What this task involves:
Retype all of the entries precisely.

Source records
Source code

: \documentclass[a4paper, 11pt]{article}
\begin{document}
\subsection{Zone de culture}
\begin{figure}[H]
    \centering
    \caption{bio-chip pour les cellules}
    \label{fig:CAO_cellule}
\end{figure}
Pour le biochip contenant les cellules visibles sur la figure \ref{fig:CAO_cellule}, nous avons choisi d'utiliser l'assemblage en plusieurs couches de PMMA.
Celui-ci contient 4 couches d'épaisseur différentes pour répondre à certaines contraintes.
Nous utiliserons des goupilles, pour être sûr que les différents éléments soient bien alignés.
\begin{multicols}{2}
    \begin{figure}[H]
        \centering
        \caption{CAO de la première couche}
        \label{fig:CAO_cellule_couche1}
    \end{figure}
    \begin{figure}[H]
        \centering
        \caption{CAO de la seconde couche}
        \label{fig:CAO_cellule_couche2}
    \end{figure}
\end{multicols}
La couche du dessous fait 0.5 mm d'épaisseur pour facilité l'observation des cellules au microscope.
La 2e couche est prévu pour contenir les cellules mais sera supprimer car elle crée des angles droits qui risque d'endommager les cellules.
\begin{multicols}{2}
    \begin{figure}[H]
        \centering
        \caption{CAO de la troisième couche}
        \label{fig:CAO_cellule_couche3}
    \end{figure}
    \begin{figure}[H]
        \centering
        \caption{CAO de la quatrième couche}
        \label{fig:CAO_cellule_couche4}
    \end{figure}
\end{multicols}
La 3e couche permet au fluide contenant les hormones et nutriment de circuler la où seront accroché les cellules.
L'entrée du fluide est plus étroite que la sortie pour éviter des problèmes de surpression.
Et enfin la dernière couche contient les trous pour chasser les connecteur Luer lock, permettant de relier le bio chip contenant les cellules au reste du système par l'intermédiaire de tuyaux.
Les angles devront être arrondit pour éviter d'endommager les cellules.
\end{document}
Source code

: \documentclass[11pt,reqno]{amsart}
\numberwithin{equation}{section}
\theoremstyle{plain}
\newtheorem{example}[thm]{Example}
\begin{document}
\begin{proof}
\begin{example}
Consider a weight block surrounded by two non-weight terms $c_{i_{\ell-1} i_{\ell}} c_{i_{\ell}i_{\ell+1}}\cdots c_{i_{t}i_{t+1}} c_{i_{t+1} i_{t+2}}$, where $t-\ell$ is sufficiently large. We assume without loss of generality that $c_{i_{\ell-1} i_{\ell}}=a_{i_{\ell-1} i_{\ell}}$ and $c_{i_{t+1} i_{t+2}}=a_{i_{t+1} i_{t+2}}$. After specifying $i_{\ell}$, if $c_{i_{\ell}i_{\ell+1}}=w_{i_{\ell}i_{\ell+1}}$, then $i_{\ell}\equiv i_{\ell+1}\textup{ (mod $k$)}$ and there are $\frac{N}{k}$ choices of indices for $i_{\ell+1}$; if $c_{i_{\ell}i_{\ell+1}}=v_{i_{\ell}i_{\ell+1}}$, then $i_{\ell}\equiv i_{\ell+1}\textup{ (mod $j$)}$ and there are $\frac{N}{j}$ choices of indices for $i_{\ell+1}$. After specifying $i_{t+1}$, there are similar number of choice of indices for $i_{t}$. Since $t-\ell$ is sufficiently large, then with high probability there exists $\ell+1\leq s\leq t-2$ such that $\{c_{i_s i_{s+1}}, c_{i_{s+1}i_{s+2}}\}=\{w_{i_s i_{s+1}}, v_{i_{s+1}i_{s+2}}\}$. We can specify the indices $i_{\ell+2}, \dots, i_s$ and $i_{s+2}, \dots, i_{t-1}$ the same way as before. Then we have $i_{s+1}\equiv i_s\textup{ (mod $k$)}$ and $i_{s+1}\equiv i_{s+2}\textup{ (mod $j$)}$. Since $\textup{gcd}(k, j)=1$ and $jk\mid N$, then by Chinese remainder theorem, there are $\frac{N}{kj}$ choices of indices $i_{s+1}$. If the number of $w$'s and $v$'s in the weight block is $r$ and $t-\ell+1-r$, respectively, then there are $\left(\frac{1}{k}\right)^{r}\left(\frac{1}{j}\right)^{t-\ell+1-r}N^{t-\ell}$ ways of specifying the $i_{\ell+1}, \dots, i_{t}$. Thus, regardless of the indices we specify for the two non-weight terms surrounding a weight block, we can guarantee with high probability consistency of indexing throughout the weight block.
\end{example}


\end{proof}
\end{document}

Result of the exercise:
Source code

: \documentclass[a4paper, 11pt]{article}
\begin{document}
\subsection{Zone de culture}
\begin{figure}[H]
    \centering
    \caption{bio-chip pour les cellules}
    \label{fig:CAO_cellule}
\end{figure}
Pour le biochip contenant les cellules visibles sur la figure \ref{fig:CAO_cellule}, nous avons choisi d'utiliser l'assemblage en plusieurs couches de PMMA.
Celui-ci contient 4 couches d'épaisseur différentes pour répondre à certaines contraintes.
Nous utiliserons des goupilles, pour être sûr que les différents éléments soient bien alignés.
\begin{multicols}{2}
    \begin{figure}[H]
        \centering
        \caption{CAO de la première couche}
        \label{fig:CAO_cellule_couche1}
    \end{figure}
    \begin{figure}[H]
        \centering
        \caption{CAO de la seconde couche}
        \label{fig:CAO_cellule_couche2}
    \end{figure}
\end{multicols}
La couche du dessous fait 0.5 mm d'épaisseur pour facilité l'observation des cellules au microscope.
La 2e couche est prévu pour contenir les cellules mais sera supprimer car elle crée des angles droits qui risque d'endommager les cellules.
\begin{multicols}{2}
    \begin{figure}[H]
        \centering
        \caption{CAO de la troisième couche}
        \label{fig:CAO_cellule_couche3}
    \end{figure}
    \begin{figure}[H]
        \centering
        \caption{CAO de la quatrième couche}
        \label{fig:CAO_cellule_couche4}
    \end{figure}
\end{multicols}
La 3e couche permet au fluide contenant les hormones et nutriment de circuler la où seront accroché les cellules.
L'entrée du fluide est plus étroite que la sortie pour éviter des problèmes de surpression.
Et enfin la dernière couche contient les trous pour chasser les connecteur Luer lock, permettant de relier le bio chip contenant les cellules au reste du système par l'intermédiaire de tuyaux.
Les angles devront être arrondit pour éviter d'endommager les cellules.
\end{document}
Source code

: \documentclass[11pt,reqno]{amsart}
\numberwithin{equation}{section}
\theoremstyle{plain}
\newtheorem{example}[thm]{Example}
\begin{document}
\begin{proof}
\begin{example}
Consider a weight block surrounded by two non-weight terms $c_{i_{\ell-1} i_{\ell}} c_{i_{\ell}i_{\ell+1}}\cdots c_{i_{t}i_{t+1}} c_{i_{t+1} i_{t+2}}$, where $t-\ell$ is sufficiently large. We assume without loss of generality that $c_{i_{\ell-1} i_{\ell}}=a_{i_{\ell-1} i_{\ell}}$ and $c_{i_{t+1} i_{t+2}}=a_{i_{t+1} i_{t+2}}$. After specifying $i_{\ell}$, if $c_{i_{\ell}i_{\ell+1}}=w_{i_{\ell}i_{\ell+1}}$, then $i_{\ell}\equiv i_{\ell+1}\textup{ (mod $k$)}$ and there are $\frac{N}{k}$ choices of indices for $i_{\ell+1}$; if $c_{i_{\ell}i_{\ell+1}}=v_{i_{\ell}i_{\ell+1}}$, then $i_{\ell}\equiv i_{\ell+1}\textup{ (mod $j$)}$ and there are $\frac{N}{j}$ choices of indices for $i_{\ell+1}$. After specifying $i_{t+1}$, there are similar number of choice of indices for $i_{t}$. Since $t-\ell$ is sufficiently large, then with high probability there exists $\ell+1\leq s\leq t-2$ such that $\{c_{i_s i_{s+1}}, c_{i_{s+1}i_{s+2}}\}=\{w_{i_s i_{s+1}}, v_{i_{s+1}i_{s+2}}\}$. We can specify the indices $i_{\ell+2}, \dots, i_s$ and $i_{s+2}, \dots, i_{t-1}$ the same way as before. Then we have $i_{s+1}\equiv i_s\textup{ (mod $k$)}$ and $i_{s+1}\equiv i_{s+2}\textup{ (mod $j$)}$. Since $\textup{gcd}(k, j)=1$ and $jk\mid N$, then by Chinese remainder theorem, there are $\frac{N}{kj}$ choices of indices $i_{s+1}$. If the number of $w$'s and $v$'s in the weight block is $r$ and $t-\ell+1-r$, respectively, then there are $\left(\frac{1}{k}\right)^{r}\left(\frac{1}{j}\right)^{t-\ell+1-r}N^{t-\ell}$ ways of specifying the $i_{\ell+1}, \dots, i_{t}$. Thus, regardless of the indices we specify for the two non-weight terms surrounding a weight block, we can guarantee with high probability consistency of indexing throughout the weight block.
\end{example}


\end{proof}
\end{document}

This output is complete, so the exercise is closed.